The documentation for the glm()
function states, regarding a factor response variable, that
the first level denotes failure and all others success.
I assume caret's train()
function calls glm()
under the hood when using method = 'glm'
, and therefore the same applies.
So in order to produce an interpretable model that is consistent with other models (i.e. the coefficients correspond to a success
event), I must follow this convention.
The problem is that, even though glm(), and thus caret's train()
function treats the second level factor as a success, caret's resamples
function (and $resample
variable) still treat the first level as success
/ positive
, and therefore sensitivity
and specificity
are the opposite of what they should be if i want to use resamples()

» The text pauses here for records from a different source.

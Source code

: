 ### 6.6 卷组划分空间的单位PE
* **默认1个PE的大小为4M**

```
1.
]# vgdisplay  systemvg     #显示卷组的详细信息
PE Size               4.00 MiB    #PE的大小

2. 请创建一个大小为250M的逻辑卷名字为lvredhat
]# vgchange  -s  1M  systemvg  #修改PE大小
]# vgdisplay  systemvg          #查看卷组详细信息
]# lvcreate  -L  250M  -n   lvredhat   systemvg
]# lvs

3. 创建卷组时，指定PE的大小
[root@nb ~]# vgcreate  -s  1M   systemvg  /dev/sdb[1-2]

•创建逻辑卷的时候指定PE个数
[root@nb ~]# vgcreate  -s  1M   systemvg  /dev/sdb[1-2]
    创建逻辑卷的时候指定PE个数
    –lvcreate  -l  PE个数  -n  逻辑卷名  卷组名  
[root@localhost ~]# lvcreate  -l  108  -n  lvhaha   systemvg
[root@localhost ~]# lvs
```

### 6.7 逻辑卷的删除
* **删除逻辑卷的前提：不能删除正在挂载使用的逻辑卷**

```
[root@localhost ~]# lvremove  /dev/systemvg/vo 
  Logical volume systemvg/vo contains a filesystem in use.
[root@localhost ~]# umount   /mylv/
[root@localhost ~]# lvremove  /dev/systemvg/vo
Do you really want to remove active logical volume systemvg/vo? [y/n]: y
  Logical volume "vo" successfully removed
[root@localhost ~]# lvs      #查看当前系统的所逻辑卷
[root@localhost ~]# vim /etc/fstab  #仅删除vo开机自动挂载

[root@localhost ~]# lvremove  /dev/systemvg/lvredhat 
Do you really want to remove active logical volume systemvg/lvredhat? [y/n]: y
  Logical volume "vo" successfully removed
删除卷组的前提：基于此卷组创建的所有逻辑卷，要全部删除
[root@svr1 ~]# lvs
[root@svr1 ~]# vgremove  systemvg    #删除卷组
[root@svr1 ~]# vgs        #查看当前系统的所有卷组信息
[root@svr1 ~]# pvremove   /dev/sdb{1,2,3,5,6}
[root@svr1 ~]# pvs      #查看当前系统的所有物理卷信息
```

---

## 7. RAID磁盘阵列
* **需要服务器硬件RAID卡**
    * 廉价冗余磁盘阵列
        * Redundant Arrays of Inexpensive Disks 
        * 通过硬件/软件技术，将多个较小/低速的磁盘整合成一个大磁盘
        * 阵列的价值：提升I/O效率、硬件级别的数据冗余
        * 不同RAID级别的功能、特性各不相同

to compare against other models..
Example:
install.packages('ISLR')
library('ISLR')
summary(Default)
levels(Default$default) # 'yes' is second level on factor
glm_model <- glm(default ~ ., family = "binomial", data = Default)
summary(glm_model)
train_control <- trainControl(
summaryFunction = twoClassSummary,
classProbs = TRUE,
method = 'repeatedcv',
number = 5,
repeats = 5,
verboseIter = FALSE,
savePredictions = TRUE)
set.seed(123)
caret_model <- train(default ~ ., data = Default, method = 'glm', metric='ROC', preProc=c('nzv', 'center', 'scale', 'knnImpute'), trControl = train_control)
summary(caret_model)
caret_model # shows Sens of ~0.99 and Spec of ~0.32
caret_model$resample # shows same, but for each fold/repeat; by now, resamples are already the opposite of what they should be, which will propagate to resamples() method, no way to specify positive/success class in train()?

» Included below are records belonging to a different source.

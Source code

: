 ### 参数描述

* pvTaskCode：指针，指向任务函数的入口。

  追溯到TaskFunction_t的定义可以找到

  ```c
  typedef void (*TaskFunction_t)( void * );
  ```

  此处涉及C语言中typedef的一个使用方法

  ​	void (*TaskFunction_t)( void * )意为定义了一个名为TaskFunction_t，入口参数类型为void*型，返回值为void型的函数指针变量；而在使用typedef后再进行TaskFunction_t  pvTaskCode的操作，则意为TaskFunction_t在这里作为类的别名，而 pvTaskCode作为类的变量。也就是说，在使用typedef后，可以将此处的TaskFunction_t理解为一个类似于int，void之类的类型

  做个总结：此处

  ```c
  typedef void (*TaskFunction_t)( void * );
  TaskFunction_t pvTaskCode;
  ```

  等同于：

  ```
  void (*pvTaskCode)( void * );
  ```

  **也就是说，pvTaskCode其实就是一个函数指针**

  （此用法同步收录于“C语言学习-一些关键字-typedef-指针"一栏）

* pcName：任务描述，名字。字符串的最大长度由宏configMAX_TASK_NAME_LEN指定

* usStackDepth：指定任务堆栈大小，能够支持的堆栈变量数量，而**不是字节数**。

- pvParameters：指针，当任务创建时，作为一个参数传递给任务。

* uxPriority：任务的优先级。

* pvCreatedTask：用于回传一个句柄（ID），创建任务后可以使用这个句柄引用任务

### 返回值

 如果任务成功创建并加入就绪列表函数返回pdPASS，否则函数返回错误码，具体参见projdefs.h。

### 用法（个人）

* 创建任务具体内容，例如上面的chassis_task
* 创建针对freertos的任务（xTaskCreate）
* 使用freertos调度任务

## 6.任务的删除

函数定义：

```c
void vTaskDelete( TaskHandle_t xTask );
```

confusionMatrix(data = predict(caret_model, Default), reference = Default$default, positive = 'Yes') # once I set 'Yes' as positive class, the true sensitivity and specificity are calculated, but no way to do this for resamples()?
I can see the correct sens/spec in confusionMatrix
with positive = 'Yes'
but what is the solution for resamples()
so that I can accurately compare it against other models?